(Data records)
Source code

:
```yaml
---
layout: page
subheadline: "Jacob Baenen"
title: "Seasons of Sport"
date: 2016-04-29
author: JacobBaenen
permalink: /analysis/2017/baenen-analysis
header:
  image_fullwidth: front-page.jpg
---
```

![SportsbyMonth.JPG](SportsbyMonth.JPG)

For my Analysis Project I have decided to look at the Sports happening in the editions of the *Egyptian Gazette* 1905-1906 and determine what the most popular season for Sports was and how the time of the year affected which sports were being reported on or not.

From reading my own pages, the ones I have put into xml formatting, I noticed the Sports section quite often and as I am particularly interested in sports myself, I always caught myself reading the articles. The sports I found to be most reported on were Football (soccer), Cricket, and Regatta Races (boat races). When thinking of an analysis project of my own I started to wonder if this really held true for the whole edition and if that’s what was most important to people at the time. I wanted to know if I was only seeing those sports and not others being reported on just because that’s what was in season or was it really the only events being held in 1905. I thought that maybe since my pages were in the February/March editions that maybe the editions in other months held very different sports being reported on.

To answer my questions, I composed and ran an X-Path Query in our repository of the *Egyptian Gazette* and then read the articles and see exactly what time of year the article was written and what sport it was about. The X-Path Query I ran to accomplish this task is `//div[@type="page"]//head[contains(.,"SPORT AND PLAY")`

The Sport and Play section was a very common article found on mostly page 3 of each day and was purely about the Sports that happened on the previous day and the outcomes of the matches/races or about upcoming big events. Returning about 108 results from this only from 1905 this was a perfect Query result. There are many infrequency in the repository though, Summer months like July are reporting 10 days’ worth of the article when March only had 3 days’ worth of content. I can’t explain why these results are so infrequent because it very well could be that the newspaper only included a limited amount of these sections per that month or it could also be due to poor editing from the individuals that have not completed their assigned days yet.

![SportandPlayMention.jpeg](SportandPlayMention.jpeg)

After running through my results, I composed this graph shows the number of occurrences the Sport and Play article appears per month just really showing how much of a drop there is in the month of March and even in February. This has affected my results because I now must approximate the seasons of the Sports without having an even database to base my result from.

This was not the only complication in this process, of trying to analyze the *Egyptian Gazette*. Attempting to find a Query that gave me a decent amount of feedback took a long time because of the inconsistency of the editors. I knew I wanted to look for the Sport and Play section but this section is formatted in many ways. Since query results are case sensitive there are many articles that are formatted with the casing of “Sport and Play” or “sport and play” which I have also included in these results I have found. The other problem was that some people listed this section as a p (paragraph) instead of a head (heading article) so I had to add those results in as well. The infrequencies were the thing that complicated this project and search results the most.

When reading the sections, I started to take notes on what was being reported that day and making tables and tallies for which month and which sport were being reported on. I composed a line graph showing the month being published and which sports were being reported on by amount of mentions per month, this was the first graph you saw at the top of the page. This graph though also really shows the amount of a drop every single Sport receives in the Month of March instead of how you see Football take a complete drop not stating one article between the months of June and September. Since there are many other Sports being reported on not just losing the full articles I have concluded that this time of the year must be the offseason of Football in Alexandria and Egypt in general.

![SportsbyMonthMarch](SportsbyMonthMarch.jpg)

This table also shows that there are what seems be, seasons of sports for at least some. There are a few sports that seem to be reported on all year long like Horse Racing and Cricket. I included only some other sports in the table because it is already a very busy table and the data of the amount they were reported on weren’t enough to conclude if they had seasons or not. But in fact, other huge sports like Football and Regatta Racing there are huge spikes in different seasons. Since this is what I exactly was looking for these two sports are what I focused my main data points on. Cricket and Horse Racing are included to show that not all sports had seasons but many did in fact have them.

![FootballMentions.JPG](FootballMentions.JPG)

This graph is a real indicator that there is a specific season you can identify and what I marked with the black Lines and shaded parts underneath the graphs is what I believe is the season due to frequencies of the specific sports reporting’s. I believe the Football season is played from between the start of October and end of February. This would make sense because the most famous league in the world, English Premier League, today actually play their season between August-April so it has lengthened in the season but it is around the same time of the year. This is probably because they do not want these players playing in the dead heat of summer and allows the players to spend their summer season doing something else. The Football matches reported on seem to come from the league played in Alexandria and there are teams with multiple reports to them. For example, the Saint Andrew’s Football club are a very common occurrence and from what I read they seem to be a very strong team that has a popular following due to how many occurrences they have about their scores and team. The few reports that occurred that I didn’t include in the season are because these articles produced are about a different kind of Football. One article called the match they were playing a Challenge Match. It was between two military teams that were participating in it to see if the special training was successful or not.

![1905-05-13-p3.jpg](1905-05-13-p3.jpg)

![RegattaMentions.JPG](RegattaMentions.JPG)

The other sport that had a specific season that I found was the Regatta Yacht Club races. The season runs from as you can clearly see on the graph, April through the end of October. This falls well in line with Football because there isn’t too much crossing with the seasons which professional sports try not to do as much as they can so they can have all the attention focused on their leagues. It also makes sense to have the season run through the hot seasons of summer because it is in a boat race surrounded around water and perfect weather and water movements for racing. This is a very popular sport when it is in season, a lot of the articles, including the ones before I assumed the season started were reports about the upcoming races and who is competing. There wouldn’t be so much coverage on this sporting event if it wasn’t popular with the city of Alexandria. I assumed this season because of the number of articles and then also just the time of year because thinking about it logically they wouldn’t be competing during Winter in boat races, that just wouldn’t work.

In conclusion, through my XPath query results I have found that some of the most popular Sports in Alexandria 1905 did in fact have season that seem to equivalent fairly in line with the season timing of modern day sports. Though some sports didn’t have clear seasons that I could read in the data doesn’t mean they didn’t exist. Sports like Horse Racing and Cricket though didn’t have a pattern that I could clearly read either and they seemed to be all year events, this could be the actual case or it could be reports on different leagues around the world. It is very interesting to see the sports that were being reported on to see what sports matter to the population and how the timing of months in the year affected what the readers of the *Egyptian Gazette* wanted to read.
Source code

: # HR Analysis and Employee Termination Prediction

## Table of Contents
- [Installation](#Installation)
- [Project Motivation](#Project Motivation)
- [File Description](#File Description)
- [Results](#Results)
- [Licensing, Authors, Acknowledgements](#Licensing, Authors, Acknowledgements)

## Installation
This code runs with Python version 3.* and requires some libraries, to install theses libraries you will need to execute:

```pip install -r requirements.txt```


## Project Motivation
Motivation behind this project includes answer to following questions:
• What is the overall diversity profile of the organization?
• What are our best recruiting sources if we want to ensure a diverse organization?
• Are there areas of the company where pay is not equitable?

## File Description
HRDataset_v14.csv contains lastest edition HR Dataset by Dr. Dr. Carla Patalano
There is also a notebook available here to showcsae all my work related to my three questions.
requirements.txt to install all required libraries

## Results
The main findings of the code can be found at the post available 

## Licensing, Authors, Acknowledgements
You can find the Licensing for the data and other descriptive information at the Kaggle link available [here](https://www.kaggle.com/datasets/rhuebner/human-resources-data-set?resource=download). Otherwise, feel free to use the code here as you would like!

Problem to solve: Output exactly the leading lines of the data, up to and including the line marked by "For my Analysis".

Written response:
Source code

:
```yaml
---
layout: page
subheadline: "Jacob Baenen"
title: "Seasons of Sport"
date: 2016-04-29
author: JacobBaenen
permalink: /analysis/2017/baenen-analysis
header:
  image_fullwidth: front-page.jpg
---
```

![SportsbyMonth.JPG](SportsbyMonth.JPG)

For my Analysis Project I have decided to look at the Sports happening in the editions of the *Egyptian Gazette* 1905-1906 and determine what the most popular season for Sports was and how the time of the year affected which sports were being reported on or not.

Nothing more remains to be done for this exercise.